Here, the trees are in boisterous bloom: As we walked into storytime at the public library this morning, my girls were greeted by the SAME little old lady who was the little old lady who held storytimes when I was their age. I adored her then, and adore her now--she remembered my children's names after I introduced her, held the children rapt with a book about a duck who tried, to no avail, to avoid a spanking (she's a little old-school), sat with Sydney on her lap while a group of daycare children sang a St. Patrick's Day song for the local news (5 at 5!), and took my hand as we walked over to the crafts area so that she could ask all about my life ("Why, I'm a teacher, Ms. Louise, and I have a library science degree").

Ah, homecomings.

Matt, who drove us down here for the week but then went back to Indy to work (How I am going to survive here without him, I do not know), did not have the pleasure, thusly, of meeting Ms. Louise, but he did get to hear me blather on all about her on the phone, and all about the horrible papers I'm grading and what exactly are my students doing all class while I'm teaching the material, oh and by the way how was the drive back.
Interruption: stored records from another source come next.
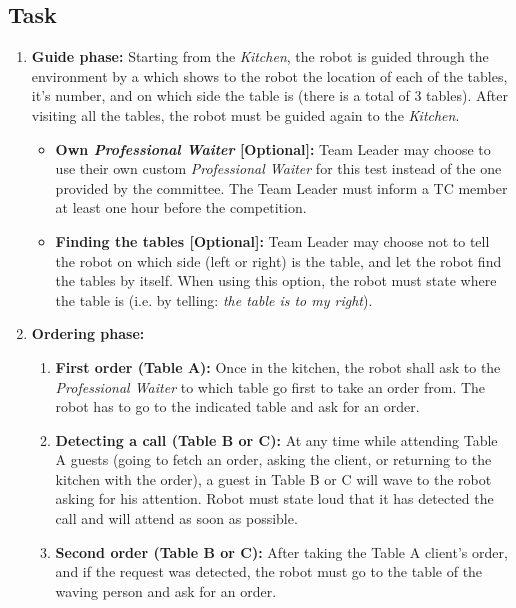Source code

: \subsection{Task}
\begin{enumerate}

\item \textbf{Guide phase:} Starting from the \textit{Kitchen}, the robot is guided through the environment by a  which shows to the robot the location of each of the tables, it's number, and on which side the table is (there is a total of 3 tables). After visiting all the tables, the robot must be guided again to the \textit{Kitchen}.
\begin{itemize}
\item \textbf{Own \textit{Professional Waiter} [Optional]:} Team Leader may choose to use their own custom \textit{Professional Waiter} for this test instead of the one provided by the committee. The Team Leader must inform a TC member at least one hour before the competition.
\item \textbf{Finding the tables [Optional]:} Team Leader may choose not to tell the robot on which side (left or right) is the table, and let the robot find the tables by itself. When using this option, the robot must state where the table is (i.e. by telling: \textit{the table is to my right}).
\end{itemize}

\item \textbf{Ordering phase:}
\begin{enumerate}
\item \textbf{First order (Table A):} Once in the kitchen, the robot shall ask to the \textit{Professional Waiter} to which table go first to take an order from. The robot has to go to the indicated table and ask for an order.

\item \textbf{Detecting a call (Table B or C):} At any time while attending Table A guests (going to fetch an order, asking the client, or returning to the kitchen with the order), a guest in Table B or C will wave to the robot asking for his attention. Robot must state loud that it has detected the call and will attend as soon as possible.

\item \textbf{Second order (Table B or C):} After taking the Table A client's order, and if the request was detected, the robot must go to the table of the waving person and ask for an order.


\end{enumerate}
\end{enumerate}
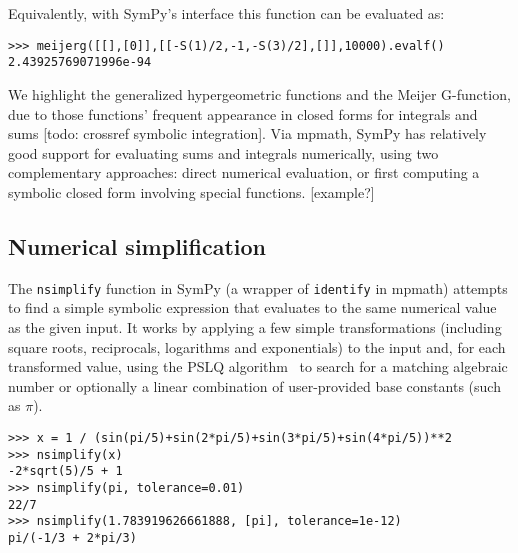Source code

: Equivalently, with SymPy's interface this function can be evaluated as:
\begin{verbatim}
>>> meijerg([[],[0]],[[-S(1)/2,-1,-S(3)/2],[]],10000).evalf()
2.43925769071996e-94
\end{verbatim}

We highlight the generalized hypergeometric functions and
the Meijer G-function, due to those functions' frequent appearance
in closed forms for integrals and sums [todo: crossref symbolic integration].
Via mpmath, SymPy has relatively good support for evaluating sums and integrals
numerically, using two complementary approaches: direct numerical evaluation,
or first computing a symbolic closed form involving special functions. [example?]

\subsection{Numerical simplification}

The \texttt{nsimplify} function in SymPy
(a wrapper of \texttt{identify} in mpmath)
attempts to find a simple symbolic
expression that evaluates to the same numerical value as the given
input.
It works by applying a few simple transformations
(including square roots, reciprocals, logarithms and exponentials) to
the input and, for each transformed value,
using the PSLQ algorithm~\cite{Ferguson1999} to search for
a matching algebraic number or optionally a linear combination
of user-provided base constants (such as $\pi$).

\begin{verbatim}
>>> x = 1 / (sin(pi/5)+sin(2*pi/5)+sin(3*pi/5)+sin(4*pi/5))**2
>>> nsimplify(x)
-2*sqrt(5)/5 + 1
>>> nsimplify(pi, tolerance=0.01)
22/7
>>> nsimplify(1.783919626661888, [pi], tolerance=1e-12)
pi/(-1/3 + 2*pi/3)
\end{verbatim}
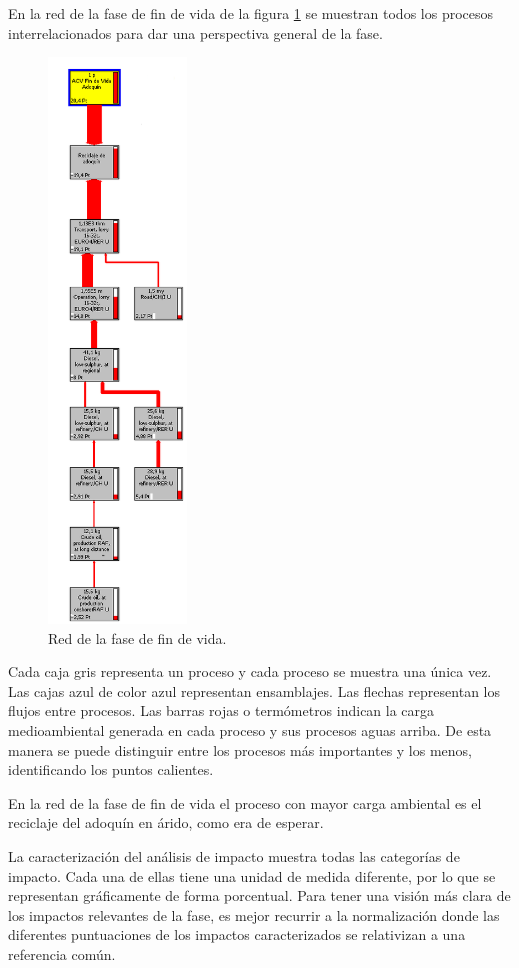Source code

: En la red de la fase de fin de vida de la figura \ref{fig:fdv_red} se muestran todos los procesos interrelacionados para dar una perspectiva general de la fase.

\begin{figure}[!htb]
\centering
\includegraphics[height=15cm]{img/fdv_red.png}
\caption{Red de la fase de fin de vida.}
\label{fig:fdv_red}
\end{figure}

Cada caja gris representa un proceso y cada proceso se muestra una única vez. Las cajas azul de color azul representan ensamblajes. Las flechas representan los flujos entre procesos. Las barras rojas o termómetros indican la carga medioambiental generada en cada proceso y sus procesos aguas arriba. De esta manera se puede distinguir entre los procesos más importantes y los menos, identificando los puntos calientes.

En la red de la fase de fin de vida el proceso con mayor carga ambiental es el reciclaje del adoquín en árido, como era de esperar.

La caracterización del análisis de impacto muestra todas las categorías de impacto. Cada una de ellas tiene una unidad de medida diferente, por lo que se representan gráficamente de forma porcentual. Para tener una visión más clara de los impactos relevantes de la fase, es mejor recurrir a la normalización donde las diferentes puntuaciones de los impactos caracterizados se relativizan a una referencia común.

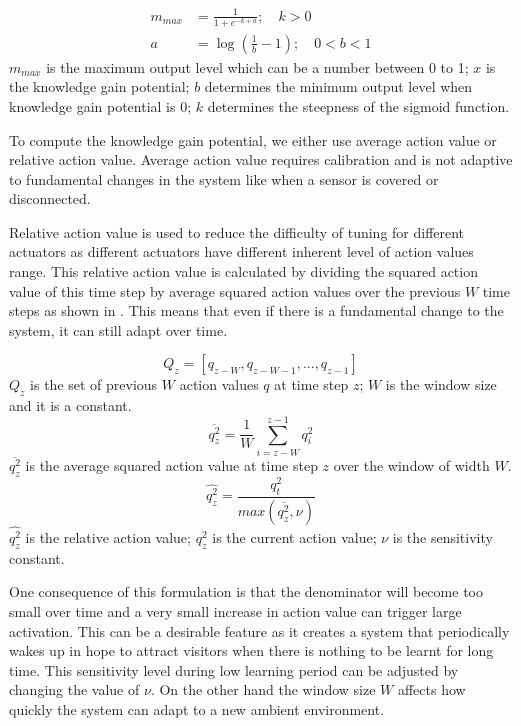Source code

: \begin{subequations}\label{eqn:map_sigmoid}
	\begin{flalign} 
		m_{max} &= \frac{1}{1+e^{-k+a}}; \quad k > 0 \\
		a &= \log{(\frac{1}{b}-1)}; \quad 0 < b < 1
	\end{flalign}
\end{subequations}
$m_{max}$ is the maximum output level which can be a number between 0 to 1; $x$ is the knowledge gain potential; $b$ determines the minimum output level when knowledge gain potential is 0; $k$ determines the steepness of the sigmoid function. 

To compute the knowledge gain potential, we either use average action value or relative action value. Average action value requires calibration and is not adaptive to fundamental changes in the system like when a sensor is covered or disconnected. 

Relative action value is used to reduce the difficulty of tuning for different actuators as different actuators have different inherent level of action values range. This relative action value is calculated by dividing the squared action value of this time step by average squared action values over the previous $W$ time steps as shown in . This means that even if there is a fundamental change to the system, it can still adapt over time.  

\begin{equation}\label{eqn:action_val_set}
	Q_z = [q_{z-W}, q_{z-W-1}, ... , q_{z-1}]
\end{equation}
$Q_z$ is the set of previous $W$ action values $q$ at time step $z$; $W$ is the window size and it is a constant.
\begin{equation}\label{eqn:avg_action_val}
	\overline{q^2_z} = \frac{1}{W}\displaystyle\sum_{i=z-W}^{z-1} q_i^2
\end{equation}
$\overline{q^2_z}$ is the average squared action value at time step $z$ over the window of width $W$.
\begin{equation}\label{eqn:relative_action_val}
	\widehat{q^2_z} = \frac{q_t^2}{max(\overline{q^2_z}, \nu)}
\end{equation}
$\widehat{q^2_z}$ is the relative action value; $q_z^2$ is the current action value; $\nu$ is the sensitivity constant.

One consequence of this formulation is that the denominator will become too small over time and a very small increase in action value can trigger large activation. This can be a desirable feature as it creates a system that periodically wakes up in hope to attract visitors when there is nothing to be learnt for long time. This sensitivity level during low learning period can be adjusted by changing the value of $\nu$. On the other hand the window size $W$ affects how quickly the system can adapt to a new ambient environment.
He also, because he thinks of me even when I'm not around, sent me a link to this awesome artist who embroiders female merit badges.

They are awesome.

While I never earned the Applied Mascara or even the Pantyhose badges, really, I am all about the Fertility badges. Not only do I get the ones for the Pill and Pregnancy Scare and Inserting a Tampon, but I also get nicer ones like Bride, Pregnancy-- --and Breastfeeding: But now, of course, I totally want to add to the list. How about Tandem Breastfeeding? Working with Baby in Lap?

Hosting Child's Birthday Party? Taking Child to Emergency Room? Finding the Perfect Sports Bra?

Telling Former Teachers that You're Now a Teacher Yourself?

We all deserve an entire vest full of these.

Friday, March 13, 2009

I Want to Eat My Marker Roll

Because it looks so yummy.

I first saw the gorgeous patchwork colored pencil rolls in back around Christmas time, I think...

How long it can take something to stew in one's head before it comes to fruition: This doesn't follow the book's instructions step-by-step, but back when I read it I studied it until I figured out how the most striking construction elements worked, and so I imagine that my own marker roll has some very close similarities.

In particular, I copied the idea of the matching color patchwork-- --and the up-and-down, back-and-forth quilting: I like this, in particular, a LOT better than the other ways I've seen discussed of constructing crayon rolls, which is to sew up only to the edge of the pocket and then backstitch to hold the stitch, and then move over to the next place the pocket needs to be sewn and sew up to the edge there, etc. When I made my own crayon rolls with that method, I was bored by the constant stop and start, and I disliked the look of the obvious backstitch.

This quilting method is quicker and cleaner looking.

I figured out the width of each pocket by measuring the length it took for a fabric tape measure to go from the tabletop, over the marker, and then back to the tabletop, adding a half-inch seam allowance. I measured the length of each piece as twice the length of my marker, then folded the whole thing up at the bottom to form the pocket, leaving space between the top of the marker and the top edge of the marker roll.

The marker roll's only flaw, as it pertains to my personal method of crafting, is that it requires some pretty specific color choices. Crafting primarily with recycled materials, I'm very used to working with what I already have or can cheaply obtain second-hand or from the recycling center. I'm NOT used to buying new fabric, and frankly, I was a little uncomfortable with it--consumerism isn't really the goal of my work, you know, although maybe you wouldn't know it if you saw all this fabric I bought just for these rolls:
I am going to look for some cotton button-down shirts at Goodwill tomorrow (50%-off storewide sale!) to use for this type of sewing, but I did make my peace with the new purchases a little by choosing that my outside fabric for these rolls be recycled blue jean denim. Makes it extra sturdy, I think.

Next up--a Micron pen roll, just for me!